Bringing Telepresence to Every Desk

Abstract

In this paper, we work to bring telepresence to every desktop. Unlike commercial systems, personal 3D video conferencing systems must render high-quality videos while remaining financially and computationally viable for the average consumer. To this end, we introduce a capturing and rendering system that only requires 4 consumer-grade RGBD cameras and synthesizes high-quality free-viewpoint videos of users as well as their environments.

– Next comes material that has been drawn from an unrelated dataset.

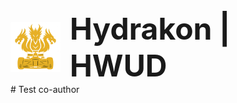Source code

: <div style="display: flex; align-items: center;">
  <img src="images/HydrakonNoBGOrche.png" alt="Hydrakon Logo" width="80" />
  <span style="font-size: 3rem; font-weight: bold; margin-left: 15px;">Hydrakon | HWUD</span>
</div># Test co-author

Experimental results show that our system renders high-quality free-viewpoint videos without using object templates or heavy pre-processing. While not real-time, our system is fast and does not require per-video optimizations. Moreover, our system is robust to complex hand gestures and clothing, and it can generalize to new users. This work provides a strong basis for further optimization, and it will help bring telepresence to every desk in the near future. The code and dataset will be made available.

Overview

Our system utilizes 4 RGBD cameras to render high-resolution (1280x960) free-viewpoint videos. We propose Multi-Layer Point Cloud (MPC), a new volumetric representation for RGBD inputs which enables more efficient and accurate reconstruction than conventional novel view depth sweep volumes. We further improve the stability and accuracy via a temporal renderer and Spatial Skip Connections. Please refer to the paper for more details.

Quantitative Results

Free-Viewpoint Videos Test Results

Target User (in training data), New Clothing (not in training data)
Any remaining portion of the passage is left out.